Atossa Therapeutics, Inc. (NASDAQ: ATOS) stock declined by 27.51% at the last close while the ATOS stock price rises further by 9.09% in the pre-market trading session. Atossa Therapeutics is a clinical-stage biopharmaceutical business focused on discovering and developing new medications in unmet medical needs, with a current emphasis on breast cancer and COVID-19.
ATOS has released the final results of its Phase 2 clinical research of oral Endoxifen given within the “window of opportunity” between breast cancer diagnosis and surgery.
- Primary Endpoint Met: Ki-67 was found to be reduced. Ki-67, a frequent indicator of tumor cell activity, was decreased by 65.1 percent from 25.6% at the screening to 6% on the day of surgery. Ki-67 was lowered by less than 25% in all patients, which might be clinically significant because past studies have demonstrated that a decrease of less than 25% improves long-term survival.
The following were the secondary endpoints:
Tolerance and safety: All adverse events were minimal and thought to be attributable to the study medication. There were no variations in vital signs, physical exams, or ECGs, and no aberrant laboratory findings (serum chemistry, hematology, coagulation, and urinalysis). Endoxifen was found to be safe and well-tolerated in this investigation based on these findings. The trial was not terminated due to any adverse occurrences.
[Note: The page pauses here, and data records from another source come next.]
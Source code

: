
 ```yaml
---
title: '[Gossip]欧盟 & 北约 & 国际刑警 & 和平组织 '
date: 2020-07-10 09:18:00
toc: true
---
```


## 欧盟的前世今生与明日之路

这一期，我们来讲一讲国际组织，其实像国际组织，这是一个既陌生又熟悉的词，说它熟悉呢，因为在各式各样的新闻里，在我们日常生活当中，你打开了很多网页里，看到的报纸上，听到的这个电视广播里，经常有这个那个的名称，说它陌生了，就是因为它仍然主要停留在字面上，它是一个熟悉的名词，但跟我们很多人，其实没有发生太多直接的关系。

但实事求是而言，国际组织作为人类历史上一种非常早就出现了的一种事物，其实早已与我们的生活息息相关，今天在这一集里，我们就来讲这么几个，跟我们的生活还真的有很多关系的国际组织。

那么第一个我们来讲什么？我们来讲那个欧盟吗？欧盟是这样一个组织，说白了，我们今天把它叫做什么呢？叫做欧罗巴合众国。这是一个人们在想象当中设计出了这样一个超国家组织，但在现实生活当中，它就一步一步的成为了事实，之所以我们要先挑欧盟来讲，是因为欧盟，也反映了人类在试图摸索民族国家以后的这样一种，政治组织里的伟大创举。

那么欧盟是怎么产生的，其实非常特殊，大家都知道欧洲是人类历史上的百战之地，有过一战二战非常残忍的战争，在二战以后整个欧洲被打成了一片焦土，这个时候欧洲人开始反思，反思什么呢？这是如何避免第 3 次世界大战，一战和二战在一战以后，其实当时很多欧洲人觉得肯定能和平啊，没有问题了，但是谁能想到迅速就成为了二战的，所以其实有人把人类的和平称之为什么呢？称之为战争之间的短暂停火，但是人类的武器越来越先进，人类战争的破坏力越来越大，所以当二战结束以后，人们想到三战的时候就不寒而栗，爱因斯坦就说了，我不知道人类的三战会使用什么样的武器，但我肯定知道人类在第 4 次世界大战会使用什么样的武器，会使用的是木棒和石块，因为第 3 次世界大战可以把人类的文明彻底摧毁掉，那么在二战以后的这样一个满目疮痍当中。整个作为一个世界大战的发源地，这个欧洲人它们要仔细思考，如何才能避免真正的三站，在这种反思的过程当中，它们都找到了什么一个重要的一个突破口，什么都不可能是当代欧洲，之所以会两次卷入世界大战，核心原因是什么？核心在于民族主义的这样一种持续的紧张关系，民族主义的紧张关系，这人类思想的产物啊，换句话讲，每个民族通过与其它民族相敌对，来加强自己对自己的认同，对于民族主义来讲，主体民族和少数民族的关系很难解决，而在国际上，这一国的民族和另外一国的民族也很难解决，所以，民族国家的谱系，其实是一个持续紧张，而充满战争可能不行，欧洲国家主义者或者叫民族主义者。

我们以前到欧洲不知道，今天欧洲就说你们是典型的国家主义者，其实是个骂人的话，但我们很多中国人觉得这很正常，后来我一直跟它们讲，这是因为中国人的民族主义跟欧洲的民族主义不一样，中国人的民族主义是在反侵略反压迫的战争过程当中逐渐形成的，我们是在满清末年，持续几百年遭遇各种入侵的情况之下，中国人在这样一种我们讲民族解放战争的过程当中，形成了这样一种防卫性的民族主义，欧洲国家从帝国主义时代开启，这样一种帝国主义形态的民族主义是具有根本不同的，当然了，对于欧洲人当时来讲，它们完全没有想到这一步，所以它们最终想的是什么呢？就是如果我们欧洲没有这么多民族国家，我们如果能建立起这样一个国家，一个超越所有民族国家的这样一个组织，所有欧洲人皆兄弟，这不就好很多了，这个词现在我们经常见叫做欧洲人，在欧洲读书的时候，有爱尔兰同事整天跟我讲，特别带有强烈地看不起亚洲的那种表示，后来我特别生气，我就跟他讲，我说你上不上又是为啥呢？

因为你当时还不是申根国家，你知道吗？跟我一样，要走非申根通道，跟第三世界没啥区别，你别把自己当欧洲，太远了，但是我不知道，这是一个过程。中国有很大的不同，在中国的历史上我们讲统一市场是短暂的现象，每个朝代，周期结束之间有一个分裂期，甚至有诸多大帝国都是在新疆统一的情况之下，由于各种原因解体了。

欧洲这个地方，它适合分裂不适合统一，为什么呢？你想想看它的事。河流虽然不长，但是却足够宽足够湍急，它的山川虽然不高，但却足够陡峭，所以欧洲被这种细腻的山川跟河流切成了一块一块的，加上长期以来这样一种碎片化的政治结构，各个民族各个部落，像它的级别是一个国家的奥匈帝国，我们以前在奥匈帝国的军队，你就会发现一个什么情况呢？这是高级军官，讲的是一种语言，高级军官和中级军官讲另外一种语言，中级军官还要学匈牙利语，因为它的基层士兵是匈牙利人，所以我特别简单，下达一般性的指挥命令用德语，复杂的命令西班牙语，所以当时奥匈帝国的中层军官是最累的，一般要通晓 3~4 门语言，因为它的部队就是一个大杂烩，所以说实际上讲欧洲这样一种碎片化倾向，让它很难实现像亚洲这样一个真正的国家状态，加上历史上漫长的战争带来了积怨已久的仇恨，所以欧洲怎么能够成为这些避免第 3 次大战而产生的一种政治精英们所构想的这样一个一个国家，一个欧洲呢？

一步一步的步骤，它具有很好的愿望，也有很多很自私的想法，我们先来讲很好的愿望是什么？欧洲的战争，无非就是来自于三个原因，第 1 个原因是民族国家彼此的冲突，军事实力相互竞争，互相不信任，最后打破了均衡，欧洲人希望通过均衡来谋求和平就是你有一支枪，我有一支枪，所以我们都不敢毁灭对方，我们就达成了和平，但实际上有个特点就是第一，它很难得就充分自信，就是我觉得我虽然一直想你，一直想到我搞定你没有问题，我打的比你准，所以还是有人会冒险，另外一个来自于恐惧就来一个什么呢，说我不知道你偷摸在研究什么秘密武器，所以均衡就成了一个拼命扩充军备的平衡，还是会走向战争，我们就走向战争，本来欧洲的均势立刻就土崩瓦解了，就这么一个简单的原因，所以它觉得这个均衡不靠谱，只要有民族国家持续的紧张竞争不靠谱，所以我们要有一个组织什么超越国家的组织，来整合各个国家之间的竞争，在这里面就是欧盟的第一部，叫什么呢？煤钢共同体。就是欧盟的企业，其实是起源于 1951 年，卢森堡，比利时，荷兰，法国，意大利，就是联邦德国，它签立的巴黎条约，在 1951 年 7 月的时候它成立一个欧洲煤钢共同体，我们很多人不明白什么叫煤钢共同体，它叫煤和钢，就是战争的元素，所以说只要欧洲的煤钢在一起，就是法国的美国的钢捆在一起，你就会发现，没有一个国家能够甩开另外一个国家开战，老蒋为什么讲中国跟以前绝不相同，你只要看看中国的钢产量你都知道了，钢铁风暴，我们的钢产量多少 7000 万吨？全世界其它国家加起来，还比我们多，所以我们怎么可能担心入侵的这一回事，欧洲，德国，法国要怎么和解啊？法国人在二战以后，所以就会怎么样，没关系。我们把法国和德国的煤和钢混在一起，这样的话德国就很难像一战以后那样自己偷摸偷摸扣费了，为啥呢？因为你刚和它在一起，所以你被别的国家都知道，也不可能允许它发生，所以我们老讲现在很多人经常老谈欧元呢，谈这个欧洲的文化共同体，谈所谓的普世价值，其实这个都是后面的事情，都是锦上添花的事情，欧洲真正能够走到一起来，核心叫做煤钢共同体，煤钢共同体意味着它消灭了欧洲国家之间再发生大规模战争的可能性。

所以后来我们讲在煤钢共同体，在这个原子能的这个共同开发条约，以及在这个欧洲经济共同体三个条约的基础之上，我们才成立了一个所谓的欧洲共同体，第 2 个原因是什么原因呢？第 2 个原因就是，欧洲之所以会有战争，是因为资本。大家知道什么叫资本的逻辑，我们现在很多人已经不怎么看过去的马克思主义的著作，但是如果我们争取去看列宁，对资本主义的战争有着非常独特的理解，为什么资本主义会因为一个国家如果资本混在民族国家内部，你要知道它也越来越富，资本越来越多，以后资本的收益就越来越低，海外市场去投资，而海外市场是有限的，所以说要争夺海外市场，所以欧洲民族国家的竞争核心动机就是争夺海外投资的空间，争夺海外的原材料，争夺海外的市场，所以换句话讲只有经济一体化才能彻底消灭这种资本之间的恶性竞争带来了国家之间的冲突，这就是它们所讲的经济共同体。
Other findings: Estrogen receptor expression declined from 100% attesting to 88.6% on operation day, but progesterone receptor expression rose from 84.3 percent to 92.9 percent. There was no link discovered between Ki-67 expression and Endoxifen levels.
Steven Quay, Atossa’s President, and Chief Executive Officer stated:
Based on these encouraging results, they are taking a variety of efforts to accelerate Endoxifen development. ATOS has started the official non-clinical toxicology study that will be required for a New Drug Application to gain marketing clearance for Endoxifen, and they want to submit to the US FDA as soon as feasible for authorization to perform clinical research here in the US. The next clinical trial will quantify pathological full response in the neoadjuvant context, according to their expectations. Despite the fact that there are many FDA-approved neoadjuvant treatments for breast cancers that are not estrogen receptor positive (ER+), there are presently very few approved therapies for the nearly 78 percent of breast cancers that are ER+, which they believe creates a significant unmet need for their Endoxifen.